Bromiley: I grew up in a small town, Waterville, Wash., on my parents’ wheat and cattle farm. I’ve always been around agriculture, and that’s what drew me here. I really love viticulture. I love food and wine, and all the different things you can do with wine. I love that it’s an art and a science.
Gupta: When I was a really little kid in Portland, apparently I would take my hockey stick out into the yard and pretend that I was tilling vines, and that I had some little goats to make cheese to go with the wines. Both of my parents are fantastic cooks, and my Dad always had a cellar. First, I studied to be a cognitive psychologist, focusing on sensation and perception, and I really enjoyed that. But the second I turned 21, I started submitting my résumé to tasting rooms here in town. When I started working in wine, I just fell down the rabbit hole and I realized that the only thing I enjoyed more than talking about my research in sensation and perception was talking about wine. So I finished my research job at the University of Washington and moved back here to be in this program. And I don’t regret a minute of it.

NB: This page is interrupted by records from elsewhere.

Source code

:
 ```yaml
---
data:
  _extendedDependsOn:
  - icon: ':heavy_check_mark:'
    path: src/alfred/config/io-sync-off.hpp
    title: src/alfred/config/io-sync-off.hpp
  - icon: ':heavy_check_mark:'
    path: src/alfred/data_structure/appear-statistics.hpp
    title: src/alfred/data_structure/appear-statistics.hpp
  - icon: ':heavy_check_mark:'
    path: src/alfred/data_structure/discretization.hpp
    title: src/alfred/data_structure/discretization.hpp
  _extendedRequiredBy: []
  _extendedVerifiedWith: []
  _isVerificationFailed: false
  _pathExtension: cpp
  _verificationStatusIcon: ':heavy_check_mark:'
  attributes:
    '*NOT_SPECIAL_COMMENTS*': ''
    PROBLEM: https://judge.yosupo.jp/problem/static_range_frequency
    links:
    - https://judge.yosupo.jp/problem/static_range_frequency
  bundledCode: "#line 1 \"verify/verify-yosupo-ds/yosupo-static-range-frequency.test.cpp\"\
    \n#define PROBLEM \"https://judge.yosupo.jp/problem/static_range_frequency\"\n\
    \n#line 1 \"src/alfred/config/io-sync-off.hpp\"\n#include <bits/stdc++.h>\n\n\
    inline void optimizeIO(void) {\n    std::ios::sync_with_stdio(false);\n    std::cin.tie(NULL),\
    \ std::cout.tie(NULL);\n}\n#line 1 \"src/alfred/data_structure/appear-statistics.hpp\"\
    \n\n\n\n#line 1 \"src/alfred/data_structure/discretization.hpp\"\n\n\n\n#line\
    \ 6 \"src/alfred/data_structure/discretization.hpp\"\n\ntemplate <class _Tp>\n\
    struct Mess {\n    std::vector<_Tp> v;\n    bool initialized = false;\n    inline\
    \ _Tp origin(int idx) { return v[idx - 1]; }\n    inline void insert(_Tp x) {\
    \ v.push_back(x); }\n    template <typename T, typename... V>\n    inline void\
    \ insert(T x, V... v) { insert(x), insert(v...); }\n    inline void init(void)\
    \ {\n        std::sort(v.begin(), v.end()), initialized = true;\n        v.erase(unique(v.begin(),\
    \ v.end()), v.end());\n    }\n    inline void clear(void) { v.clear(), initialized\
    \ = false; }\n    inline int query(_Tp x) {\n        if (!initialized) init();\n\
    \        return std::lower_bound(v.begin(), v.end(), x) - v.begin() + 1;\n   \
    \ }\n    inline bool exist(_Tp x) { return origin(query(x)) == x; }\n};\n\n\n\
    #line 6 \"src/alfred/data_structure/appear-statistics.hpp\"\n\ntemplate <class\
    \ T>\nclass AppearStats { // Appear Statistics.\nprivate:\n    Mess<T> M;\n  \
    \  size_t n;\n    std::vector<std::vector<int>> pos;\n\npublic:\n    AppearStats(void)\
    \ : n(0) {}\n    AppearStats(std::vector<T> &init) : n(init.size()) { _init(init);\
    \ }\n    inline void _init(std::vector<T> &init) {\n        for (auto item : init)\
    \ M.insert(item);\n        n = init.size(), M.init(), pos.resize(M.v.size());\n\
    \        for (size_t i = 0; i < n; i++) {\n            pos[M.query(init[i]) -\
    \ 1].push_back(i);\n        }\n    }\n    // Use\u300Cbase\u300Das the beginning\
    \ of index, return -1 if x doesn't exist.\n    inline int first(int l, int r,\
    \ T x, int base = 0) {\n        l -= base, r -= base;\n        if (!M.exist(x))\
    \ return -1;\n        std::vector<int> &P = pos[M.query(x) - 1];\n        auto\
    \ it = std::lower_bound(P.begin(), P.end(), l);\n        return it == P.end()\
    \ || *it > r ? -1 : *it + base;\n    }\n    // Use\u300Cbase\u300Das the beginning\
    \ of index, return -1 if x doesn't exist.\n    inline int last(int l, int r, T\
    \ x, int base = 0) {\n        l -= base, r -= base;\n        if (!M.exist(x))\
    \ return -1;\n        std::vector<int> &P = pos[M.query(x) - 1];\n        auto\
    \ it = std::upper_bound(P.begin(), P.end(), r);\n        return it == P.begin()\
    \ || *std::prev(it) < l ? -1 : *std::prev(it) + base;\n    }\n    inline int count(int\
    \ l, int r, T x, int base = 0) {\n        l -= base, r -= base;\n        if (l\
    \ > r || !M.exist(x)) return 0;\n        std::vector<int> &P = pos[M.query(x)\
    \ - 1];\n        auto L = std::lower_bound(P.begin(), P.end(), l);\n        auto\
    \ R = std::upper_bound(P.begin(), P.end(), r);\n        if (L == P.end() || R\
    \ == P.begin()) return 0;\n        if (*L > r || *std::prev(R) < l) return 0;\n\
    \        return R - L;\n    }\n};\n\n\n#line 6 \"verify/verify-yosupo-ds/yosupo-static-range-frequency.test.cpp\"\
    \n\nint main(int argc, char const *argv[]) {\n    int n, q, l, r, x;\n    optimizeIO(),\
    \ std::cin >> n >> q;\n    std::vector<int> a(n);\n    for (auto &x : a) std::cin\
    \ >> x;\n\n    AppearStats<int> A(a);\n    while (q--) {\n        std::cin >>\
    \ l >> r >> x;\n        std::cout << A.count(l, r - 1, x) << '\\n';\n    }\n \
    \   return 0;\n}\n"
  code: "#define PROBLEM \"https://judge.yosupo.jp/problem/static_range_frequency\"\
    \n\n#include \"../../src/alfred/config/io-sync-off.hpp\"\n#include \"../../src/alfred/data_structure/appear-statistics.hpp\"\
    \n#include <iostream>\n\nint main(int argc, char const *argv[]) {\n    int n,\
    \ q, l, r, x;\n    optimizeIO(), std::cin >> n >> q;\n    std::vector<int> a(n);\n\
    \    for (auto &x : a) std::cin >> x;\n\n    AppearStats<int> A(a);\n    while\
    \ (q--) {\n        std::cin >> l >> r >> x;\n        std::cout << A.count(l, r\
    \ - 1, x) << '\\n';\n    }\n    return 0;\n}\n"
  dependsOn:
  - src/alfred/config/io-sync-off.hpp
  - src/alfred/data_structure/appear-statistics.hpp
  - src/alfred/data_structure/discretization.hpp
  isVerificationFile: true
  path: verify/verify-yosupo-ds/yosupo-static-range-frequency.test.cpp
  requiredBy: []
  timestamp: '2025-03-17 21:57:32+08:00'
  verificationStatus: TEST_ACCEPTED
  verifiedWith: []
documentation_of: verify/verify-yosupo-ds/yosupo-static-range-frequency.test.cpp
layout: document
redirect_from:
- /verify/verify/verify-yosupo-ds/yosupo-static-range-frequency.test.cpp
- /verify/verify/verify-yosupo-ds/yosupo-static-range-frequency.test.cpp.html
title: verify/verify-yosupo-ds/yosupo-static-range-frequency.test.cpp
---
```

What surprises women winemaking students?
GNWW: This is your first quarter in the enology and viticulture program. What’s the most surprising thing you’ve learned so far?
Gupta: How much fun a pressure washer is!
Bromiley: How much hands-on work we get to do in this program.
Cassidey: How well-run this program is. Everyone here really knows their stuff, inside and out.
Davidson: How crazy yeast is. It’s an amazing little creature. I had absolutely no clue!
Martz: How much I love the chemistry part of it all.
Enology or viticulture?
GNWW: At this point, do you see yourselves ending up on the enology or viticulture side of the industry?
Martz: It’s still too early to tell, but possibly enology because of the chemistry.
Davidson: I really love working in the vineyard, but I could see myself doing it all. Right now, we’re so new in the program and everything is so interesting!
Cassidey: I want to learn everything. I’ve always been in promotion, marketing and sales, and I like to educate people about wine, so I see myself continuing with that.
Bromiley: I want to be a vineyard manager because I have a background in agriculture and I love being outside and growing things.
Gupta: I love working on each wine, each with its own personality. I think I’m happier in the cellar right now than in the lab. I like dirty floors, and I don’t mind doing the grunt work. I’m also very happy in the vineyard, and as soon as I can, I hope to buy a few acres and begin planting my own vines.
Will being a woman affect your career path in wine?
GNWW: How do you think that being a woman might affect that choice?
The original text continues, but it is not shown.